Nothing but the lines below, from the first through the line containing "The OpenAPITools project", should be set down, each one exactly and without pictures.

Stored data entries:
==============================
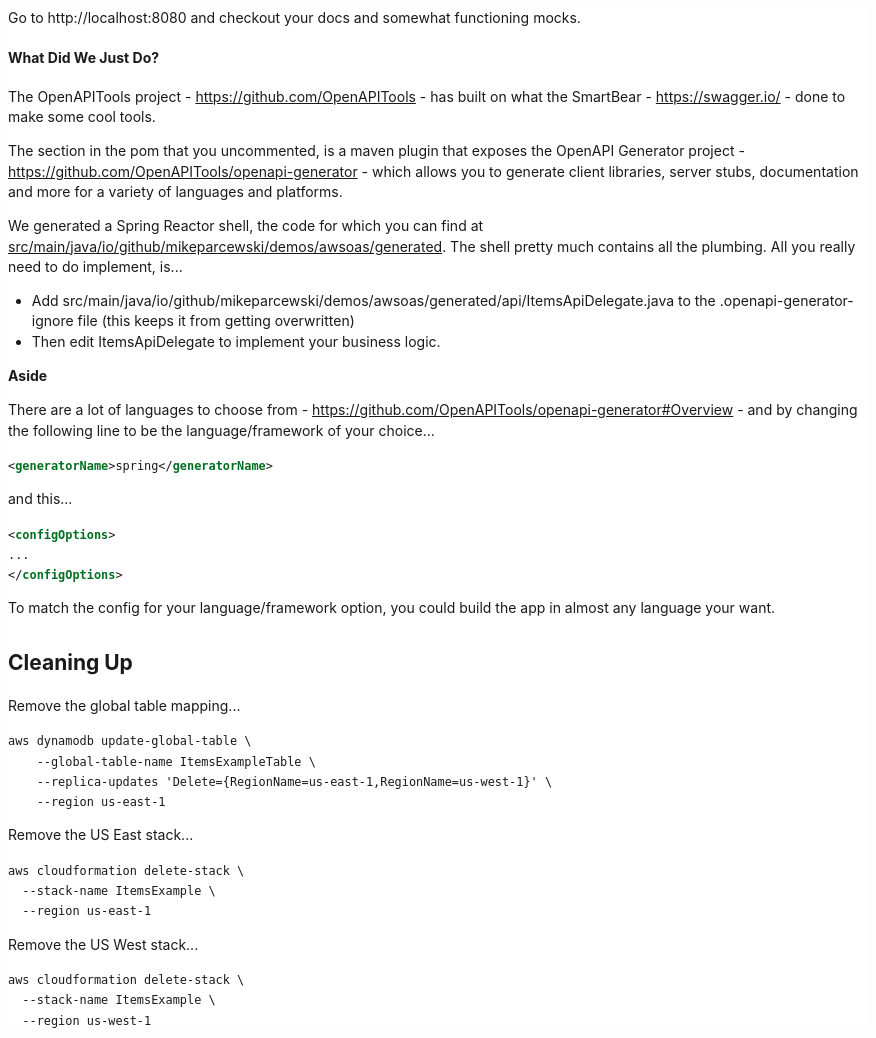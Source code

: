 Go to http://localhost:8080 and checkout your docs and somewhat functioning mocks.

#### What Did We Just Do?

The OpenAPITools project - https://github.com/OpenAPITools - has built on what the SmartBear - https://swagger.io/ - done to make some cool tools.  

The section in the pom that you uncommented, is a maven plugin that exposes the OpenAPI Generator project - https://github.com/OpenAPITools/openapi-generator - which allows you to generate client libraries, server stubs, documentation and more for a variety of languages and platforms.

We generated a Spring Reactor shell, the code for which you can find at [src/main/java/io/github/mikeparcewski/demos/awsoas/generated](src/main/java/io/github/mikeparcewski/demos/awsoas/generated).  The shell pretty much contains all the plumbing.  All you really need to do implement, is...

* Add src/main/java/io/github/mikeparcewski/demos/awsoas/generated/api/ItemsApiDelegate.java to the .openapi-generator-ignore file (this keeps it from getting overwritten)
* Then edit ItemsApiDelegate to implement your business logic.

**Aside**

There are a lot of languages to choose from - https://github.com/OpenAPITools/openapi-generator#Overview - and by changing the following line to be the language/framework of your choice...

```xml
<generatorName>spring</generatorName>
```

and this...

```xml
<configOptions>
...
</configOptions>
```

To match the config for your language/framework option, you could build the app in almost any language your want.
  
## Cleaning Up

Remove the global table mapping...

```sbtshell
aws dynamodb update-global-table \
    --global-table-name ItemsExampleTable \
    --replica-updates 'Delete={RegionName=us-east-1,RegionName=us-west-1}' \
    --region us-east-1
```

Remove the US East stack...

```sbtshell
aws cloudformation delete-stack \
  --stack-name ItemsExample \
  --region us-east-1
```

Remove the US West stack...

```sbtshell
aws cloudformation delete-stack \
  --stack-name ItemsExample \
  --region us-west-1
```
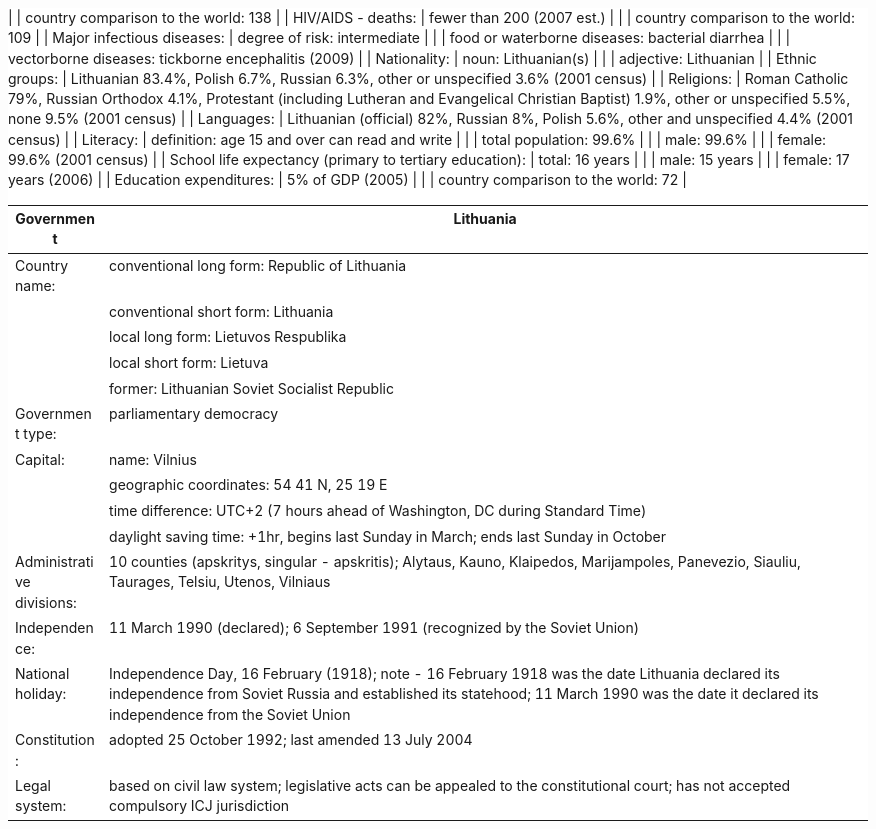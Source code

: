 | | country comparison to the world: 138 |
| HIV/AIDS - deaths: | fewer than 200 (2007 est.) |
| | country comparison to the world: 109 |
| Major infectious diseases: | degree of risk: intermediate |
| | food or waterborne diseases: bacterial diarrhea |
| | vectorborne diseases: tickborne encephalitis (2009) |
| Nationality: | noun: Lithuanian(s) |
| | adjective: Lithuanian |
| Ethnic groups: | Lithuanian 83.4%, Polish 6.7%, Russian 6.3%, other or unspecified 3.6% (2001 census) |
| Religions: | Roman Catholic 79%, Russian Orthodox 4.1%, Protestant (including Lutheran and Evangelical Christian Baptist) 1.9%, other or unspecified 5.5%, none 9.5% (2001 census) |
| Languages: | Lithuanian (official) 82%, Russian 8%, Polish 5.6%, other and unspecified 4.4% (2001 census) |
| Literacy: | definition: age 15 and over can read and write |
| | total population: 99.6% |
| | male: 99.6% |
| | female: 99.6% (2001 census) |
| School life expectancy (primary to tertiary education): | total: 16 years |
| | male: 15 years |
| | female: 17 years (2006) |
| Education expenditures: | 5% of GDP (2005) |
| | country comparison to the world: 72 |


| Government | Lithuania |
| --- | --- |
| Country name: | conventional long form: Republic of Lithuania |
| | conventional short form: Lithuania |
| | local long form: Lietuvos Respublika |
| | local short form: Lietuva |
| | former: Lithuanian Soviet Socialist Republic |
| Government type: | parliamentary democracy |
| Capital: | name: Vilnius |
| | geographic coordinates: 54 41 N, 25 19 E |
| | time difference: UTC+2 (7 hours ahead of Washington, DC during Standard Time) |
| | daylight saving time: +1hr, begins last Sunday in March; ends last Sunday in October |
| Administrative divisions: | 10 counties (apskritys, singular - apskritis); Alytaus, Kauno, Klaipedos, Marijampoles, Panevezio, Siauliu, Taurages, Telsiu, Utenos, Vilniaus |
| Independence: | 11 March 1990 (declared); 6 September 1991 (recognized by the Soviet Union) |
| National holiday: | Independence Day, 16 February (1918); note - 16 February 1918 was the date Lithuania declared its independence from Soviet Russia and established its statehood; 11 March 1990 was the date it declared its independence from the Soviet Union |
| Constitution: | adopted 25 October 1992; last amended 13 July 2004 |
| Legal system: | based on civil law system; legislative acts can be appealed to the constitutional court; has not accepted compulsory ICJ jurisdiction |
==============================
- [SOLVED PROBLEM]
Source code

: Go to http://localhost:8080 and checkout your docs and somewhat functioning mocks.

#### What Did We Just Do?

The OpenAPITools project - https://github.com/OpenAPITools - has built on what the SmartBear - https://swagger.io/ - done to make some cool tools.  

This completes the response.